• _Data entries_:
<<<<

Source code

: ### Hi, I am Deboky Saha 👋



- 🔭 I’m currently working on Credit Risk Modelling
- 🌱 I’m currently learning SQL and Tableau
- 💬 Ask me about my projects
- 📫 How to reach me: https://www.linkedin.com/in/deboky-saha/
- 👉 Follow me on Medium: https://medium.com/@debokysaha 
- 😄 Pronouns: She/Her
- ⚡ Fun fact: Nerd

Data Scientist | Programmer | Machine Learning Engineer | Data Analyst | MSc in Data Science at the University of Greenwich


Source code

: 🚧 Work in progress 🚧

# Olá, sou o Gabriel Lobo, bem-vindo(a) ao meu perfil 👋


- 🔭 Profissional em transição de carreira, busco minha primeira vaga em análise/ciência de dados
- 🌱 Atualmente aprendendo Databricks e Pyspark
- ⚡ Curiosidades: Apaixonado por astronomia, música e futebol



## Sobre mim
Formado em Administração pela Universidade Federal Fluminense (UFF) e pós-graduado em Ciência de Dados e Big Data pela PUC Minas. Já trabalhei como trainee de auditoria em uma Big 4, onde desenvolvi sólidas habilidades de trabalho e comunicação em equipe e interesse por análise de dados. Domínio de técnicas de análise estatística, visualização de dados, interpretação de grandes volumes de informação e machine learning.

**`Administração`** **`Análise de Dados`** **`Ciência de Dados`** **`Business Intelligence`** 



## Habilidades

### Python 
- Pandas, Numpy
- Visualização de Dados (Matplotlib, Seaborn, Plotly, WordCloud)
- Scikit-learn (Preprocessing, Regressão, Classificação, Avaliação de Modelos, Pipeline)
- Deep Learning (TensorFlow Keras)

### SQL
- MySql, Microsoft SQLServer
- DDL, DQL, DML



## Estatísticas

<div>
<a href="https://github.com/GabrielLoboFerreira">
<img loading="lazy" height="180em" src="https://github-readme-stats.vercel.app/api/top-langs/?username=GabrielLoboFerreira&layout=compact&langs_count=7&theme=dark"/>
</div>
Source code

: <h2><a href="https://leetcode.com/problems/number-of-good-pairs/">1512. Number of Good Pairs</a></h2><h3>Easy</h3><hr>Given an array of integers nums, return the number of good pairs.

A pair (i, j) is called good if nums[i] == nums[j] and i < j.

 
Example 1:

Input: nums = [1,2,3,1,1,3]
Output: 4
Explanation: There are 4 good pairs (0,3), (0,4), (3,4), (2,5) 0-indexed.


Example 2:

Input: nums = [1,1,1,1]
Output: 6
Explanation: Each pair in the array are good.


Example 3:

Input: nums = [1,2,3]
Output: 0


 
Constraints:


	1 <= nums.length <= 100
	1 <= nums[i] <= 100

>>>>

• _Problem_: Which lines of the records contain "array"? Show each of them.

• _Exercise answer_:
: <h2><a href="https://leetcode.com/problems/number-of-good-pairs/">1512. Number of Good Pairs</a></h2><h3>Easy</h3><hr>Given an array of integers nums, return the number of good pairs.
Explanation: Each pair in the array are good.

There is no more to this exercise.